The spur for my fervent love affair with football was born twenty-three years ago through amassing Italian printed stickers.
In 1997, my older brother Phil had just started at the local primary school and as is customary, became subjugated by the latest playground fad – football stickers. The cajoling of Mum to allow him to kick off the collection no doubt ensued soon after enrolment, as a once stickerless album began to be diligently filled. Simultaneously noticing his pleasure and being keen to graduate from my hand me down ‘Hot Wheels’, I am certain that the four-year-old, overall clad version of me must have thrown one hell of a tantrum until a second album was purchased.
However, there were rules to this new interest.

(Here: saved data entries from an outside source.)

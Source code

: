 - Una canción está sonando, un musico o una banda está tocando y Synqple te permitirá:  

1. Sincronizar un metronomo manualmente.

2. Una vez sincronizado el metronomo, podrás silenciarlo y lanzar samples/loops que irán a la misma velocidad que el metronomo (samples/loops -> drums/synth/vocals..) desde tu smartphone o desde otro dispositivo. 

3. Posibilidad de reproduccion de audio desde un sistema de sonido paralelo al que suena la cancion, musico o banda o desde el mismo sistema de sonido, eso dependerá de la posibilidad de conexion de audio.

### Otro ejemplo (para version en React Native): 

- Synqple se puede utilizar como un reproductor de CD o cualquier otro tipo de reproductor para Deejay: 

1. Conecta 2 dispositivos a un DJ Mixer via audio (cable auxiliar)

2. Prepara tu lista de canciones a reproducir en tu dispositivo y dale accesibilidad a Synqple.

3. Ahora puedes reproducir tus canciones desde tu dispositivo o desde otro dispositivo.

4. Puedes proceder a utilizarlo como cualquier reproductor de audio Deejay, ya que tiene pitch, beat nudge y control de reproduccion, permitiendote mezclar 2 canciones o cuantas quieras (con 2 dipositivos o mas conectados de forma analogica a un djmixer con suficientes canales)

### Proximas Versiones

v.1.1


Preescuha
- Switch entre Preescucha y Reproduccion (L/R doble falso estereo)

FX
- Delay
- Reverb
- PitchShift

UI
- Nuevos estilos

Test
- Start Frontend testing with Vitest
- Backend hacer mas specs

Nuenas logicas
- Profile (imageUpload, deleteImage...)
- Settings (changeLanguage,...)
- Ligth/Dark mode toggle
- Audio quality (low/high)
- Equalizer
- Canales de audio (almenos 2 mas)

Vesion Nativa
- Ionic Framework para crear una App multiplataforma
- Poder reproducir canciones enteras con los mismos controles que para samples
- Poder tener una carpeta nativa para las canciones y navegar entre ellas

The first being that if Mum was to buy us a pack, we’d have to be on our best behaviour. No biting, no scratching, no ear pulling and certainly no veggie patch mud fights. Mum had her bargaining chip. We had an Achilles heel.
The second was spectacularly useful in my pursuit of completing the collection. It was decided that any doubles that Phil had amassed, that I was in turn missing, were to be handed over without anything necessarily having to leave my hands. Phil no doubt will still see these as unfair reparations imposed on him for simply being born earlier, but I couldn’t give a stuff whether it was a Darren Kowal or a mesmeric Hawthorn hologram sticker that made their way into my album, just so long as they were free of charge.
Year after year I threw down the gauntlet that I would complete that season’s set, but more than likely due to routinely petulant conduct and perpetual knuckle sandwiches, I never did realise the satisfaction of sticking the last action shot in place. Alarmingly, this still steals minutes of sleep from me on the odd occasion. Due to this and a habitual desire to feed the nostalgic portion of my being, I decided to trade some shrapnel for a packet of stickers that is officially old enough to order a drink anywhere in the world.
The rich red background, the old league logo and the five different fonts used on the front of the pack are enough to stir memories that mentally had me back in the sandpit at kindergarten.
Anticipation is also stirred. Would this pack yield an array of holograms and heroes or busts and burnouts?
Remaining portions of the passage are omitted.